Dan Bozhlani, poète et écrivain publié en Albanie, a trouvé refuge à Lyon, mais n'a toujours pas de papiers. Demandeur d'asile en sursis, il continue d'écrire sans répit. Pour être vivant.


Une force éclatante qui s'empare de la pièce, un regard clair et perçant posé sur vous et le ton décidé d'un homme qui sait ce qu'il veut, malgré tout : Ramadan Bozhlani dégage une présence peu commune, planqué sous sa casquette qui ne le quitte jamais ; « je la garde pour la photo, les gens ne me connaissent qu'avec ma casquette ».

De son passé, on ne saura que peu, sinon que le jeune homme est né à Vushtrri, au Kosovo, pays qu'il a quitté suite à la guerre. Dan, comme on l'appelle, préfère parler d'avenir, qu'il imagine fertile pour mieux oublier le présent, accaparé par les turpitudes de l'administration française qui lui a refusé par deux fois l'asile, c'était à Bourg-en-Bresse où il est arrivé en septembre 2012.

« À chaque fois, j'ai été déçu : réponse négative. Je vais déposer un nouveau dossier, cette fois à Lyon, en juillet. Je pense qu'ici ils peuvent accepter un poète. Lyon est un épicentre de culture et je suis dans cette ville depuis deux ans. »

Lyon est devenue « ma ville de cœur et la France, ma seconde patrie. Les gens me demandent parfois pourquoi j'aime autant un pays qui ne me donne pas de papiers. Ce n'est pas grave ! Même si on m'expulsait, j'aimerais la France : c'est le pays de Victor Hugo, de Jean-Jacques Rousseau, de Camus… Cette nation ne peut pas être, sans écrivains ni poètes. La France a toujours accueilli beaucoup d'écrivains, j'espère que ce sera mon cas. Ismaïl Kadaré, un écrivain albanais, a eu l'asile politique ici en octobre 1990. » Un exemple qui lui donne espoir, lui qui a publié en Albanie son premier roman, écrit en 2016 dans les bibliothèques de Lyon, où il trouve le calme dont il a tant besoin : Le Cri de Conscience. Une fiction pleine d'amour pour le Kosovo, « un peuple magnifique ». Il rêve de le faire paraître ici, a déjà fait traduire quelques pages, mais ça coûte cher, très cher, et les éditeurs voudraient pourtant en lire plus...

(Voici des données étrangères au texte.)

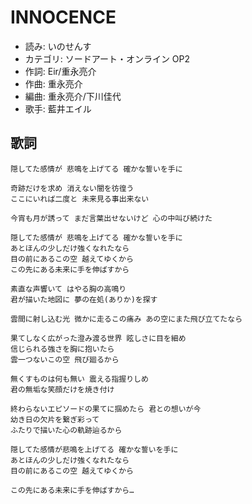 INNOCENCE
==========

- 読み: いのせんす
- カテゴリ: ソードアート・オンライン OP2
- 作詞: Eir/重永亮介
- 作曲: 重永亮介
- 編曲: 重永亮介/下川佳代
- 歌手: 藍井エイル


歌詞
-----

    隠してた感情が 悲鳴を上げてる 確かな誓いを手に

    奇跡だけを求め 消えない闇を彷徨う
    ここにいれば二度と 未来見る事出来ない

    今宵も月が誘って まだ言葉出せないけど 心の中叫び続けた

    隠してた感情が 悲鳴を上げてる 確かな誓いを手に
    あとほんの少しだけ強くなれたなら
    目の前にあるこの空 越えてゆくから
    この先にある未来に手を伸ばすから

    素直な声響いて はやる胸の高鳴り
    君が描いた地図に 夢の在処(ありか)を探す

    雲間に射し込む光 微かに走るこの痛み あの空にまた飛び立てたなら

    果てしなく広がった澄み渡る世界 眩しさに目を細め
    信じられる強さを胸に抱いたら
    雲一つないこの空 飛び廻るから

    無くすものは何も無い 震える指握りしめ
    君の無垢な笑顔だけを焼き付け

    終わらないエピソードの果てに掴めたら 君との想いが今
    幼き日の欠片を繋ぎ彩って
    ふたりで描いた心の軌跡辿るから

    隠してた感情が悲鳴を上げてる 確かな誓いを手に
    あとほんの少しだけ強くなれたなら
    目の前にあるこの空 越えてゆくから

    この先にある未来に手を伸ばすから…

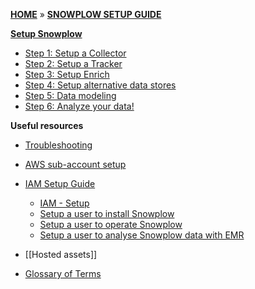 [**HOME**](Home) » [**SNOWPLOW SETUP GUIDE**](Setting-up-Snowplow)

[**Setup Snowplow**](Setting-up-Snowplow)    

- [Step 1: Setup a Collector](setting-up-a-collector)  
- [Step 2: Setup a Tracker](setting-up-a-tracker)  
- [Step 3: Setup Enrich](setting-up-enrich)  
- [Step 4: Setup alternative data stores](setting-up-alternative-data-stores)  
- [Step 5: Data modeling](Getting-started-with-data-modeling)
- [Step 6: Analyze your data!](Getting-started-analyzing-Snowplow-data)

**Useful resources**  

- [Troubleshooting](Troubleshooting)  
- [AWS sub-account setup](AWS-sub-account-setup)  
- [IAM Setup Guide](IAM-Setup)  
  - [IAM - Setup](IAM-Setup)  
  - [Setup a user to install Snowplow](Setup-IAM-permissions-for-users-installing-Snowplow)  
  - [Setup a user to operate Snowplow](Setup-IAM-permissions-for-operating-Snowplow)  
  - [Setup a user to analyse Snowplow data with EMR](Setup-IAM-permissions-for-a-data-analyst-using-EMR)  

- [[Hosted assets]] 
- [Glossary of Terms](Glossary)
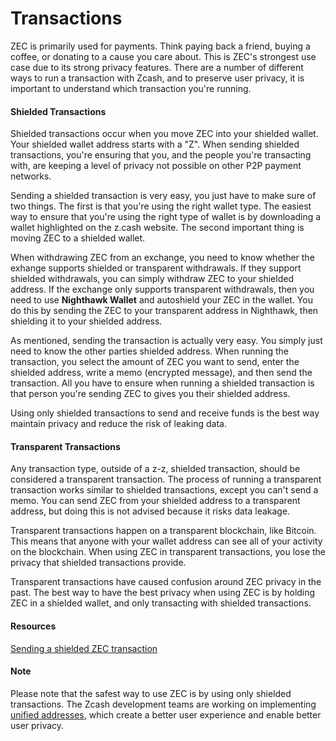 # Transactions

ZEC is primarily used for payments. Think paying back a friend, buying a coffee, or donating to a cause you care about. This is ZEC's strongest use case due to its strong privacy features. There are a number of different ways to run a transaction with Zcash, and to preserve user privacy, it is important to understand which transaction you're running.

#### Shielded Transactions

Shielded transactions occur when you move ZEC into your shielded wallet. Your shielded wallet address starts with a "Z". When sending shielded transactions, you're ensuring that you, and the people you're transacting with, are keeping a level of privacy not possible on other P2P payment networks.

Sending a shielded transaction is very easy, you just have to make sure of two things. The first is that you're using the right wallet type. The easiest way to ensure that you're using the right type of wallet is by downloading a wallet highlighted on the z.cash website. The second important thing is moving ZEC to a shielded wallet.

When withdrawing ZEC from an exchange, you need to know whether the exhange supports shielded or transparent withdrawals. If they support shielded withdrawals, you can simply withdraw ZEC to your shielded address. If the exchange only supports transparent withdrawals, then you need to use **Nighthawk Wallet** and autoshield your ZEC in the wallet. You do this by sending the ZEC to your transparent address in Nighthawk, then shielding it to your shielded address.

As mentioned, sending the transaction is actually very easy. You simply just need to know the other parties shielded address. When running the transaction, you select the amount of ZEC you want to send, enter the shielded address, write a memo (encrypted message), and then send the transaction. All you have to ensure when running a shielded transaction is that person you're sending ZEC to gives you their shielded address.

Using only shielded transactions to send and receive funds is the best way maintain privacy and reduce the risk of leaking data.

#### Transparent Transactions

Any transaction type, outside of a z-z, shielded transaction, should be considered a transparent transaction. The process of running a transparent transaction works similar to shielded transactions, except you can't send a memo. You can send ZEC from your shielded address to a transparent address, but doing this is not advised because it risks data leakage.

Transparent transactions happen on a transparent blockchain, like Bitcoin. This means that anyone with your wallet address can see all of your activity on the blockchain. When using ZEC in transparent transactions, you lose the privacy that shielded transactions provide.

Transparent transactions have caused confusion around ZEC privacy in the past. The best way to have the best privacy when using ZEC is by holding ZEC in a shielded wallet, and only transacting with shielded transactions.

#### Resources

[Sending a shielded ZEC transaction](https://www.youtube.com/watch?v=9WJSMxag2IQ)

#### Note

Please note that the safest way to use ZEC is by using only shielded transactions. The Zcash development teams are working on implementing [unified addresses](https://electriccoin.co/blog/unified-addresses-in-zcash-explained/#:~:text=The%20unified%20address%20(UA)%20is,within%20the%20broader%20Zcash%20ecosystem.), which create a better user experience and enable better user privacy.
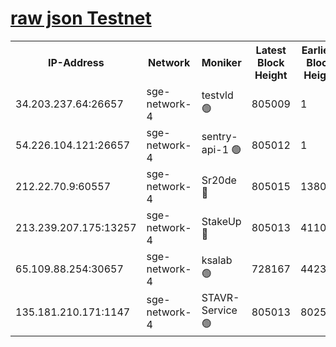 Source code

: 
[raw json Testnet](https://rpc-check.sget.stavr.tech/sget/rpc-sget-result.json)
=


<table><tr><th>IP-Address</th><th>Network</th><th>Moniker</th><th>Latest Block Height</th><th>Earliest Block Height</th><th>Catching Up</th><th>Tx Index</th><th>Voting Power</th><th>Scan Time</th></tr><tr><td>34.203.237.64:26657</td><td>sge-network-4</td><td>testvld 🟢</td><td>805009</td><td>1</td><td>False</td><td>on</td><td>0</td><td>2023-12-25T14:32:27.218590832UTC</td></tr><tr><td>54.226.104.121:26657</td><td>sge-network-4</td><td>sentry-api-1 🟢</td><td>805012</td><td>1</td><td>False</td><td>on</td><td>0</td><td>2023-12-25T14:32:42.158529255UTC</td></tr><tr><td>212.22.70.9:60557</td><td>sge-network-4</td><td>Sr20de 🔴</td><td>805015</td><td>138001</td><td>False</td><td>on</td><td>99</td><td>2023-12-25T14:32:57.830547113UTC</td></tr><tr><td>213.239.207.175:13257</td><td>sge-network-4</td><td>StakeUp 🔴</td><td>805013</td><td>411001</td><td>False</td><td>off</td><td>100</td><td>2023-12-25T14:32:50.564699210UTC</td></tr><tr><td>65.109.88.254:30657</td><td>sge-network-4</td><td>ksalab 🟢</td><td>728167</td><td>442343</td><td>False</td><td>off</td><td>0</td><td>2023-12-25T14:32:55.395881018UTC</td></tr><tr><td>135.181.210.171:1147</td><td>sge-network-4</td><td>STAVR-Service 🟢</td><td>805013</td><td>802501</td><td>False</td><td>on</td><td>0</td><td>2023-12-25T14:32:50.909195299UTC</td></tr></table>
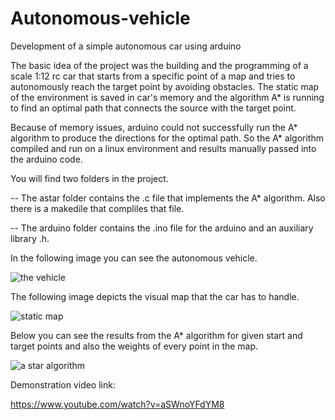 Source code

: # Autonomous-vehicle
Development of a simple autonomous car using arduino

The basic idea of the project was the building and the programming of a scale 1:12 rc car that starts from a specific point of a map and tries to autonomously reach the target point by avoiding obstacles. The static map of the environment is saved in car's memory and the algorithm A* is running to find an optimal path that connects the source with the target point.

Because of memory issues, arduino could not successfully run the A* algorithm to produce the directions for the optimal path. So the A* algorithm compiled and run on a linux environment and results manually passed into the arduino code.

You will find two folders in the project. 

  -- The astar folder contains the .c file that implements the A* algorithm. Also there is a makedile that compliles that file.
  
  -- The arduino folder contains the .ino file for the arduino and an auxiliary library .h.

In the following image you can see the autonomous vehicle.

![the vehicle](https://cloud.githubusercontent.com/assets/13044530/11782519/23517878-a27a-11e5-8563-4e7fd03df50d.jpg)



The following image depicts the visual map that the car has to handle.

![static map](https://cloud.githubusercontent.com/assets/13044530/11788495/0573a57c-a29a-11e5-9a15-632a15a64fd6.png)



Below you can see the results from the A* algorithm for given start and target points and also the weights of every point in the map.

![a star algorithm](https://cloud.githubusercontent.com/assets/13044530/11788499/09d693a4-a29a-11e5-8e2b-cca34e4ef0ae.png)


Demonstration video link:

https://www.youtube.com/watch?v=aSWnoYFdYM8
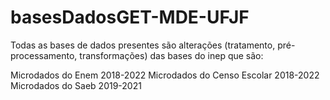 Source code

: # basesDadosGET-MDE-UFJF

Todas as bases de dados presentes são alterações (tratamento, pré-processamento, transformações) das bases do inep que são:

Microdados do Enem 2018-2022 
Microdados do Censo Escolar 2018-2022 
Microdados do Saeb 2019-2021
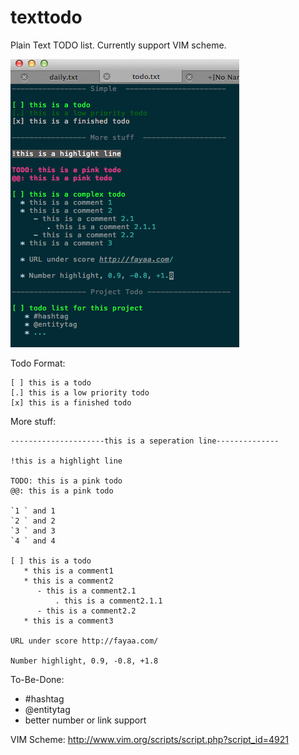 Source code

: texttodo
========

Plain Text TODO list. Currently support VIM scheme.

   ![alt tag](https://github.com/realfun/texttodo/blob/master/screenshots/macvim.png?raw=true)

Todo Format:

    [ ] this is a todo 
    [.] this is a low priority todo 
    [x] this is a finished todo 

More stuff:

    ---------------------this is a seperation line--------------

    !this is a highlight line 

    TODO: this is a pink todo 
    @@: this is a pink todo 

    `1 ` and 1
    `2 ` and 2
    `3 ` and 3
    `4 ` and 4

    [ ] this is a todo 
       * this is a comment1
       * this is a comment2
          - this is a comment2.1
              . this is a comment2.1.1
          - this is a comment2.2
       * this is a comment3

    URL under score http://fayaa.com/

    Number highlight, 0.9, -0.8, +1.8


To-Be-Done:

   * #hashtag
   * @entitytag
   * better number or link support

VIM Scheme: http://www.vim.org/scripts/script.php?script_id=4921

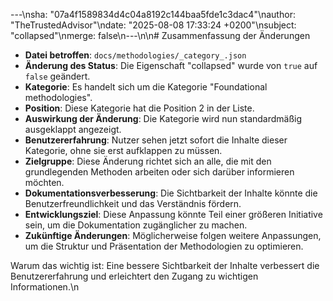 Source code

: ---\nsha: "07a4f1589834d4c04a8192c144baa5fde1c3dac4"\nauthor: "TheTrustedAdvisor"\ndate: "2025-08-08 17:33:24 +0200"\nsubject: "collapsed"\nmerge: false\n---\n\n# Zusammenfassung der Änderungen

- **Datei betroffen**: `docs/methodologies/_category_.json`
- **Änderung des Status**: Die Eigenschaft "collapsed" wurde von `true` auf `false` geändert.
- **Kategorie**: Es handelt sich um die Kategorie "Foundational methodologies".
- **Position**: Diese Kategorie hat die Position 2 in der Liste.
- **Auswirkung der Änderung**: Die Kategorie wird nun standardmäßig ausgeklappt angezeigt.
- **Benutzererfahrung**: Nutzer sehen jetzt sofort die Inhalte dieser Kategorie, ohne sie erst aufklappen zu müssen.
- **Zielgruppe**: Diese Änderung richtet sich an alle, die mit den grundlegenden Methoden arbeiten oder sich darüber informieren möchten.
- **Dokumentationsverbesserung**: Die Sichtbarkeit der Inhalte könnte die Benutzerfreundlichkeit und das Verständnis fördern.
- **Entwicklungsziel**: Diese Anpassung könnte Teil einer größeren Initiative sein, um die Dokumentation zugänglicher zu machen.
- **Zukünftige Änderungen**: Möglicherweise folgen weitere Anpassungen, um die Struktur und Präsentation der Methodologien zu optimieren.

Warum das wichtig ist: Eine bessere Sichtbarkeit der Inhalte verbessert die Benutzererfahrung und erleichtert den Zugang zu wichtigen Informationen.\n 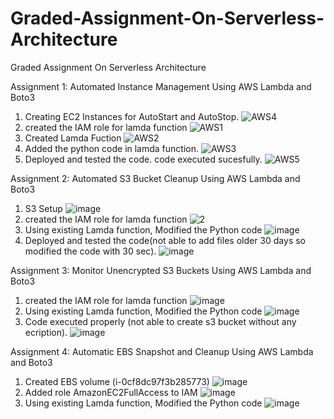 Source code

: # Graded-Assignment-On-Serverless-Architecture
Graded Assignment On Serverless Architecture

Assignment 1: Automated Instance Management Using AWS Lambda and Boto3
  1. Creating EC2 Instances for AutoStart and AutoStop.
  ![AWS4](https://github.com/user-attachments/assets/9e5e3cd4-00fc-43cf-872f-8b77490e8f8c)
  2. created the IAM role for lamda function
  ![AWS1](https://github.com/user-attachments/assets/abf1768b-a235-441e-8f8b-e86925f23940)
  3. Created Lamda Fuction
  ![AWS2](https://github.com/user-attachments/assets/272b8347-8c3b-477f-8276-4a5a37d7d62e)
  4. Added the python code in lamda function.
  ![AWS3](https://github.com/user-attachments/assets/71626153-198c-4898-bf64-570ffbea1a53)
  5. Deployed and tested the code. code executed sucesfully.
  ![AWS5](https://github.com/user-attachments/assets/de8f1c57-8a54-4b42-9e1c-8e09b6f37499)

Assignment 2: Automated S3 Bucket Cleanup Using AWS Lambda and Boto3
  1. S3 Setup
  ![image](https://github.com/user-attachments/assets/87d90b19-7ec1-4135-8323-33453d6d355f)
  2. created the IAM role for lamda function
  ![2](https://github.com/user-attachments/assets/75cd12be-d074-4079-9c59-65688a207049)
  3. Using existing Lamda function, Modified the Python code
     ![image](https://github.com/user-attachments/assets/c9caf784-01d1-4969-bcc0-3d7e14ca4cc2)
  4. Deployed and tested the code(not able to add files older 30 days so modified the code with 30 sec).
     ![image](https://github.com/user-attachments/assets/18c7f428-3ca5-4da3-b9ac-9b69a9202f74)

Assignment 3: Monitor Unencrypted S3 Buckets Using AWS Lambda and Boto3
   1. created the IAM role for lamda function
      ![image](https://github.com/user-attachments/assets/4c925eb5-7cfa-4df9-8804-9a427ae344cb)
   2. Using existing Lamda function, Modified the Python code
      ![image](https://github.com/user-attachments/assets/c5c0e5c9-4b20-4898-9925-e4093913ae09)
   3. Code executed properly (not able to create s3 bucket without any ecription).
      ![image](https://github.com/user-attachments/assets/01a7f430-b678-4425-8f9d-6b46c8562280)

Assignment 4: Automatic EBS Snapshot and Cleanup Using AWS Lambda and Boto3
  1. Created EBS volume (i-0cf8dc97f3b285773)
     ![image](https://github.com/user-attachments/assets/465cdb4a-c268-4357-991e-77ef85ad168f)
  2. Added role AmazonEC2FullAccess to IAM
     ![image](https://github.com/user-attachments/assets/9a30f150-6402-4066-92e9-0805f03a7ac9)
  3. Using existing Lamda function, Modified the Python code
         ![image](https://github.com/user-attachments/assets/e0e42fc0-36ac-457e-9232-000cb09a9b72)

         









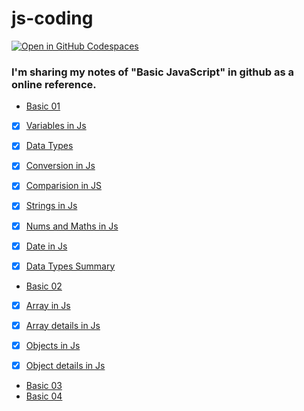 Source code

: # js-coding
[![Open in GitHub Codespaces](https://github.com/codespaces/badge.svg)](https://codespaces.new/whoami-anoint/js-coding)

 ### I'm sharing my notes of "Basic JavaScript" in github as a online reference. 
- <a href = "basic01">Basic 01</a>
- [X] <a href = "basic01/01_variables.js">Variables in Js</a>
- [X] <a href = "basic01/02_datatypes.js">Data Types</a>
- [X] <a href = "basic01/03_conversion.js">Conversion in Js</a>
- [X] <a href = "basic01/04_comparision.js">Comparision in JS</a>
- [X] <a href = "basic01/05_strings.js">Strings in Js</a>
- [X] <a href = "basic01/06_nums_and_maths.js">Nums and Maths in Js</a>
- [X] <a href = "basic01/07_dateInJs.js">Date in Js</a>
- [X] <a href = "basic01/datatypes_summary.js">Data Types Summary</a>


- <a href = "basic02">Basic 02</a>
- [X] <a href = "basic02/01_array.js">Array in Js</a>
- [X] <a href = "basic02/02_array.js">Array details in Js</a>
- [X] <a href = "basic02/03_objects.js">Objects in Js</a>
- [X] <a href = "basic02/04_objects.js">Object details in Js</a>


- <a href = "basic03">Basic 03</a>
- <a href = "basic04">Basic 04</a>
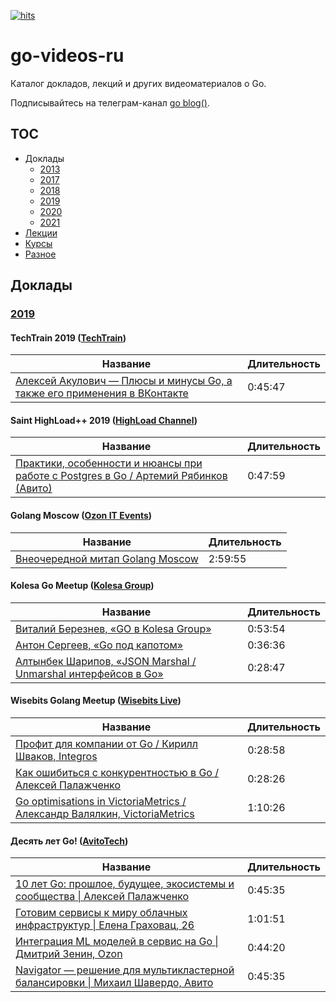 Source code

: [![hits](https://hits.deltapapa.io/github/dp92987/go-videos-ru.svg)](https://hits.deltapapa.io)

# go-videos-ru

Каталог докладов, лекций и других видеоматериалов о Go.

Подписывайтесь на телеграм-канал [go blog()](https://t.me/golangblog).

## TOC

- Доклады
  - [2013](/talks/2013.md)
  - [2017](/talks/2017.md)
  - [2018](/talks/2018.md)
  - [2019](/talks/2019.md)
  - [2020](/talks/2020.md)
  - [2021](/talks/2021.md)
- [Лекции](/lectures/lectures.md)
- [Курсы](/courses/courses.md)
- [Разное](/others/others.md)

## Доклады

### [2019](https://www.youtube.com/playlist?list=PLGFInI_ge4jT6xmjgSTDxJ56FySbQ-8pJ)

#### TechTrain 2019 ([TechTrain](https://www.youtube.com/channel/UCJoerW5eDOz5qu7I2CYi7xg))

| Название | Длительность |
| -------- | ------------ |
| [Алексей Акулович — Плюсы и минусы Go, а также его применения в ВКонтакте](https://www.youtube.com/watch?v=2fxNbhy2gt0) | 0:45:47 |

#### Saint HighLoad++ 2019 ([HighLoad Channel](https://www.youtube.com/channel/UCwHL6WHUarjGfUM_586me8w))

| Название | Длительность |
| -------- | ------------ |
| [Практики, особенности и нюансы при работе с Postgres в Go / Артемий Рябинков (Авито)](https://www.youtube.com/watch?v=Uojy57I-xP0) | 0:47:59 |

#### Golang Moscow ([Ozon IT Events](https://www.youtube.com/channel/UCCqNFXg3NRbRA6qNKFRecdw))

| Название | Длительность |
| -------- | ------------ |
| [Внеочередной митап Golang Moscow](https://www.youtube.com/watch?v=nevTWT9Jw3Q) | 2:59:55 |

#### Kolesa Go Meetup ([Kolesa Group](https://www.youtube.com/channel/UC6o6waSdIvmIdvy7qTqxY9A))

| Название | Длительность |
| -------- | ------------ |
| [Виталий Березнев, «GO в Kolesa Group»](https://www.youtube.com/watch?v=4UhAevpsyLk) | 0:53:54 |
| [Антон Сергеев, «Go под капотом»](https://www.youtube.com/watch?v=rloqQY9CT8I) | 0:36:36 |
| [Алтынбек Шарипов, «JSON Marshal / Unmarshal интерфейсов в Go»](https://www.youtube.com/watch?v=9MA60kPiC6I) | 0:28:47 |

#### Wisebits Golang Meetup ([Wisebits Live](https://www.youtube.com/channel/UCkxctfKPqivK694rDGTfHhA))

| Название | Длительность |
| -------- | ------------ |
| [Профит для компании от Go / Кирилл Шваков, Integros](https://www.youtube.com/watch?v=CuikMkJy0ss) | 0:28:58 | 
| [Как ошибиться с конкурентностью в Go / Алексей Палажченко](https://www.youtube.com/watch?v=qYq8ZdWS7uQ) | 0:28:26 |
| [Go optimisations in VictoriaMetrics / Александр Валялкин, VictoriaMetrics](https://www.youtube.com/watch?v=MZ5P21j_HLE) | 1:10:26 |

#### Десять лет Go! ([AvitoTech](https://www.youtube.com/channel/UCO2w0cpl1wxygHjQH6eEfEg))

| Название | Длительность |
| -------- | ------------ |
| [10 лет Go: прошлое, будущее, экосистемы и сообщества \| Алексей Палажченко](https://www.youtube.com/watch?v=eH7JCZp7xtg) | 0:45:35 |
| [Готовим сервисы к миру облачных инфраструктур \| Елена Граховац, 26](https://www.youtube.com/watch?v=M8tRqJWjXt0) | 1:01:51 |
| [Интеграция ML моделей в сервис на Go \| Дмитрий Зенин, Ozon](https://www.youtube.com/watch?v=Ib934FGLsCU) | 0:44:20 |
| [Navigator — решение для мультикластерной балансировки \| Михаил Шавердо, Авито](https://www.youtube.com/watch?v=g720zslP3kM) | 0:45:35 |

Et il y a la poésie, que Dan parfois publie dans les revues comme celle de Singa. Ou dans un recueil, Devant la tempête, paru au Kosovo, c'était en 2011. « J'essaie d'écrire simple pour dire de grandes choses, je n'aime pas compliquer mes poèmes, pour qu'ils puissent toucher tout le monde ». Sans cesse, il est ramené à la dure réalité du quotidien :

« sans chambre pour écrire, je ne peux pas travailler. J'essaye, pour être en vie. Mais je vis comme un fantôme. Si un Français était à ma place, il deviendrait client pour psychologue : pas de travail, pas de logement. » 

À Lyon, au moins, Dan a rencontré beaucoup d'amis et s'investit énormément dans la vie associative, œuvrant pour les Restaurants du Cœur, pour Singa : « je fais beaucoup de choses dans les domaines littéraires, écologiques. Bénévolement. Je suis venu pour continuer mon parcours et être au calme. Mais moralement, physiquement, je suis épuisé. Le mot "attendre" me fait un effet terrible : quand j'entends ce mot… ça fait cinq ans que j'attends ! »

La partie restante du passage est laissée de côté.